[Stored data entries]
^^^^

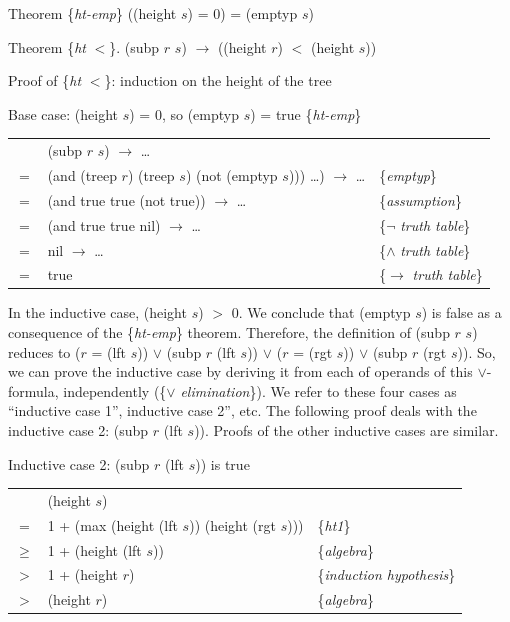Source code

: Theorem \{\emph{ht-emp}\} ((height $s$) = 0) = (emptyp $s$)

Theorem \{\emph{ht} $<$\}. (subp $r$ $s$) $\rightarrow$ ((height $r$) $<$ (height $s$))

Proof of \{\emph{ht} $<$\}: induction on the height of the tree

Base case: (height $s$) = 0, so (emptyp $s$) = true \{\emph{ht-emp}\}

\begin{tabular}{rll}
     & (subp $r$ $s$) $\rightarrow$ \dots              & \\
 $=$ & (and (treep $r$) (treep $s$) (not (emptyp $s$))) \dots)  $\rightarrow$ \dots & \{\emph{emptyp}\} \\
 $=$ & (and true true (not true)) $\rightarrow$ \dots  & \{\emph{assumption}\} \\
 $=$ & (and true true nil) $\rightarrow$ \dots         & \{$\neg$ \emph{truth table}\} \\
 $=$ & nil $\rightarrow$ \dots                         & \{$\wedge$ \emph{truth table}\} \\
 $=$ & true                                            & \{$\rightarrow$ \emph{truth table}\} \\
\end{tabular}

In the inductive case, (height $s$) $>$ 0.
We conclude that (emptyp $s$) is false
as a consequence of the \{\emph{ht-emp}\} theorem.
Therefore, the definition of (subp $r$ $s$) reduces to
($r$ = (lft $s$)) $\vee$ (subp $r$ (lft $s$)) $\vee$
($r$ = (rgt $s$)) $\vee$ (subp $r$ (rgt $s$)).
So, we can prove the inductive case by deriving it from
each of operands of this $\vee$-formula, independently (\{$\vee$ \emph{elimination}\}).
We refer to these four cases as ``inductive case 1'', inductive case 2'', etc.
The following proof deals with the inductive case 2: (subp $r$ (lft $s$)).
Proofs of the other inductive cases are similar.

Inductive case 2: (subp $r$ (lft $s$)) is true

\begin{tabular}{rll}
       & (height $s$)                                    & \\
 $=$   & 1 + (max (height (lft $s$)) (height (rgt $s$))) & \{\emph{ht1}\} \\
 $\ge$ & 1 + (height (lft $s$))                          & \{\emph{algebra}\} \\
 $>$   & 1 + (height $r$)                                & \{\emph{induction hypothesis}\} \\
 $>$   & (height $r$)                                    & \{\emph{algebra}\} \\
\end{tabular}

^^^^

For every line above that includes the string "emptyp", copy the line.

Exercise output →
: Theorem \{\emph{ht-emp}\} ((height $s$) = 0) = (emptyp $s$)
Base case: (height $s$) = 0, so (emptyp $s$) = true \{\emph{ht-emp}\}
 $=$ & (and (treep $r$) (treep $s$) (not (emptyp $s$))) \dots)  $\rightarrow$ \dots & \{\emph{emptyp}\} \\
We conclude that (emptyp $s$) is false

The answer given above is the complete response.